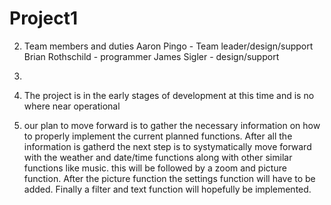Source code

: # Project1


2) Team members and duties
  Aaron Pingo - Team leader/design/support
  Brian Rothschild - programmer 
  James Sigler - design/support
  
  3)
  
  
  4) The project is in the early stages of development at this time and is no where near operational
  
  5) our plan to move forward is to gather the necessary information on how to properly implement the current planned functions. After all      the information is gatherd the next step is to systymatically move forward with the weather and date/time functions along with other        similar functions like music. this will be followed by a zoom and picture function. After the picture function the settings function        will have to be added. Finally a filter and text function will hopefully be implemented.
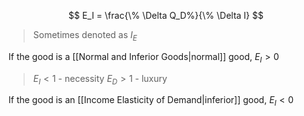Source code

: 
$$
E_I = \frac{\% \Delta Q_D%}{\% \Delta I}
$$
> Sometimes denoted as $I_E$ 

If the good is a [[Normal and Inferior Goods|normal]] good, $E_I > 0$

> $E_I < 1$ - necessity
> $E_D > 1$ - luxury

If the good is an [[Income Elasticity of Demand|inferior]] good, $E_I < 0$

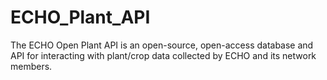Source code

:# ECHO_Plant_API
The ECHO Open Plant API is an open-source, open-access database and API for interacting with plant/crop data collected by ECHO and its network members.
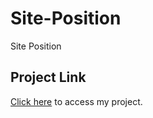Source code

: # Site-Position
Site Position 

## Project Link

<a href="https://asknksk.github.io/Site-Position/" target="_blank">Click here</a> to access my project.
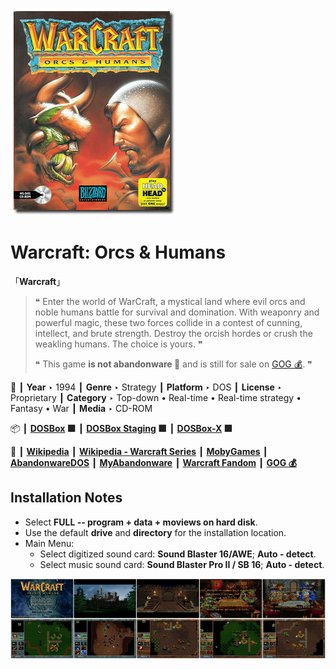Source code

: ![](Thumbnail.png "application-thumbnail")

# Warcraft: Orcs & Humans

「**Warcraft**」

> ❝ Enter the world of WarCraft, a mystical land where evil orcs and noble humans battle for survival and domination. With weaponry and powerful magic, these two forces collide in a contest of cunning, intellect, and brute strength. Destroy the orcish hordes or crush the weakling humans. The choice is yours. ❞
>
> ❝ This game **is not abandonware 🚫** and is still for sale on [GOG 💰](https://www.gog.com/en/game/warcraft_orcs_and_humans). ❞
>

📌 ┃ **Year** ‣ 1994 ┃ **Genre** ‣ Strategy ┃ **Platform** ‣ DOS ┃ **License** ‣ Proprietary ┃ **Category** ‣ Top-down • Real-time • Real-time strategy • Fantasy • War ┃ **Media** ‣ CD-ROM 

📦 ┃ **[DOSBox](https://www.dosbox.com/) 🟩** ┃ **[DOSBox Staging](https://dosbox-staging.github.io/) 🟩** ┃ **[DOSBox-X](https://dosbox-x.com/) 🟩** 

📎 ┃ **[Wikipedia](https://en.wikipedia.org/wiki/Warcraft:_Orcs_%26_Humans)** ┃ **[Wikipedia - Warcraft Series](https://en.wikipedia.org/wiki/Warcraft)** ┃ **[MobyGames](https://www.mobygames.com/game/371/warcraft-orcs-humans/)** ┃ **[AbandonwareDOS](https://www.abandonwaredos.com/abandonware-game.php?abandonware=Warcraft%3A+Orcs+and+Humans&gid=1279)** ┃ **[MyAbandonware](https://www.myabandonware.com/game/warcraft-orcs-humans-250)** ┃ **[Warcraft Fandom](https://wowpedia.fandom.com/wiki/Warcraft:_Orcs_%26_Humans)** ┃ **[GOG 💰](https://www.gog.com/en/game/warcraft_orcs_and_humans)** 

## Installation Notes
- Select **FULL -- program + data + moviews on hard disk**.
- Use the default **drive** and **directory** for the installation location.
- Main Menu:
  - Select digitized sound card: **Sound Blaster 16/AWE**; **Auto - detect**.
  - Select music sound card: **Sound Blaster Pro II / SB 16**; **Auto - detect**.

![](Montage.png "Warcraft: Orcs & Humans")

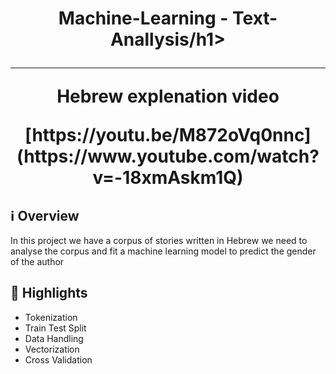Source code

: <h1 align="center">Machine-Learning - Text-Anallysis/h1>

***

<p align="center">Hebrew explenation video</p>
<p align="center">[https://youtu.be/M872oVq0nnc](https://www.youtube.com/watch?v=-18xmAskm1Q)</p>


## ℹ️ Overview

In this project we have a corpus of stories written in Hebrew
we need to analyse the corpus and fit a machine learning model to predict the gender of the author

## 🌟 Highlights

- Tokenization
- Train Test Split
- Data Handling
- Vectorization
- Cross Validation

[Instructions to follow] Lines containing the string "Select" are the ones to copy from the entries above.

[Task response]
- Select **FULL -- program + data + moviews on hard disk**.
  - Select digitized sound card: **Sound Blaster 16/AWE**; **Auto - detect**.
  - Select music sound card: **Sound Blaster Pro II / SB 16**; **Auto - detect**.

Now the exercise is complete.